# [Requirement]
Report how many lines in the records below contain the word "generation". Give only the number.

# [Source data]
[Start of section]

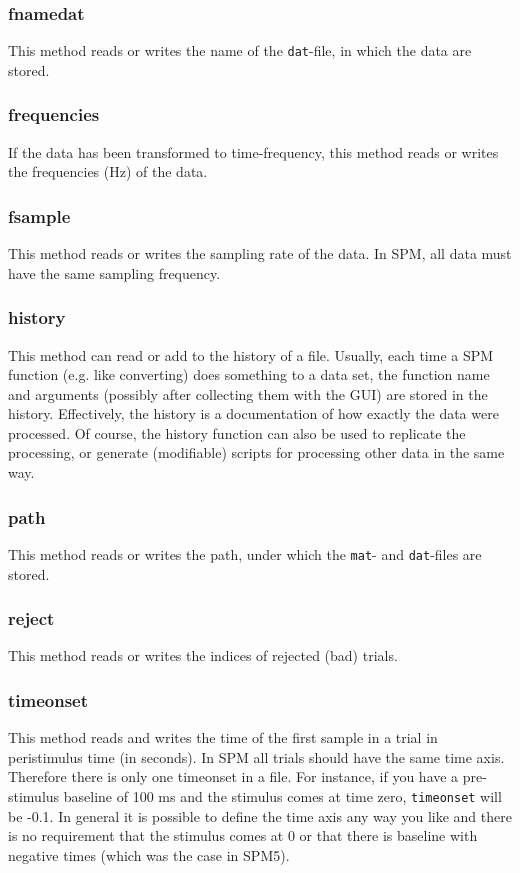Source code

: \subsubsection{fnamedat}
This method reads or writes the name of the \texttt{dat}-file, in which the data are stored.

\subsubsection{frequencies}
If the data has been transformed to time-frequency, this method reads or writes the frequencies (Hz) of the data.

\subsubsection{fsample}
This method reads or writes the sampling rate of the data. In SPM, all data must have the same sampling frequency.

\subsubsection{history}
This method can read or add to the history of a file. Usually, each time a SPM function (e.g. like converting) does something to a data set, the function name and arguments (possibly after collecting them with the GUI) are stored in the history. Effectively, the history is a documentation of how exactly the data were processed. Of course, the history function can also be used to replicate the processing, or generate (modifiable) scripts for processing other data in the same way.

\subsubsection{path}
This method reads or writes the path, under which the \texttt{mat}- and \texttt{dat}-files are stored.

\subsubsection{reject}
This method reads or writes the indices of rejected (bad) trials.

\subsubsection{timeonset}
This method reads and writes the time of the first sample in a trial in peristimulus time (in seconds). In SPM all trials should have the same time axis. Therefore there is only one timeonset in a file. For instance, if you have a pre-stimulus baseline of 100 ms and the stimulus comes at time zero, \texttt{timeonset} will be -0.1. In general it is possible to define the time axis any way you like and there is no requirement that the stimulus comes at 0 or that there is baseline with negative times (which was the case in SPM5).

[End of section]
[Start of section]

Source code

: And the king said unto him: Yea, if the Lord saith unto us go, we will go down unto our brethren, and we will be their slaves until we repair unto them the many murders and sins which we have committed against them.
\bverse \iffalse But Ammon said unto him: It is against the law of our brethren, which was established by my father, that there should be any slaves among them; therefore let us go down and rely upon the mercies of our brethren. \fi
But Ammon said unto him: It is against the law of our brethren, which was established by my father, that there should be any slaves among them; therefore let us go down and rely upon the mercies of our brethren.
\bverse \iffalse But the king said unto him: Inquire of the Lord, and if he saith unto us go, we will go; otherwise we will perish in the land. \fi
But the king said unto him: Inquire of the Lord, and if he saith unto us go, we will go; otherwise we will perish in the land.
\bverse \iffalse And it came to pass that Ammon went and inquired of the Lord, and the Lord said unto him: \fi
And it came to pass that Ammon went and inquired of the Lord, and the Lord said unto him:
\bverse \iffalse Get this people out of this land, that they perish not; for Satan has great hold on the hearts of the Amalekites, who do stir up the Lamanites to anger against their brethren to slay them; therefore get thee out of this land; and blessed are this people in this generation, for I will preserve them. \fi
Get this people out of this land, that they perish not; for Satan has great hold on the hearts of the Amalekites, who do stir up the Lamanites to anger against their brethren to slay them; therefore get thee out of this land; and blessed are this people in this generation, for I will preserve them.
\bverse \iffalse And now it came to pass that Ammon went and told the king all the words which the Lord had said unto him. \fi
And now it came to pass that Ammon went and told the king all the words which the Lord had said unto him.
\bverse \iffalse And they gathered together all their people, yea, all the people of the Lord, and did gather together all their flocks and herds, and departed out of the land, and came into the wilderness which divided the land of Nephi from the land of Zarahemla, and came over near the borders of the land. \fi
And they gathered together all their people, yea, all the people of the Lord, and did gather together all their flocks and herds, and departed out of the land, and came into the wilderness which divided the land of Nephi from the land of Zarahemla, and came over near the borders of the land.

[End of section]

# [Result of the task]
2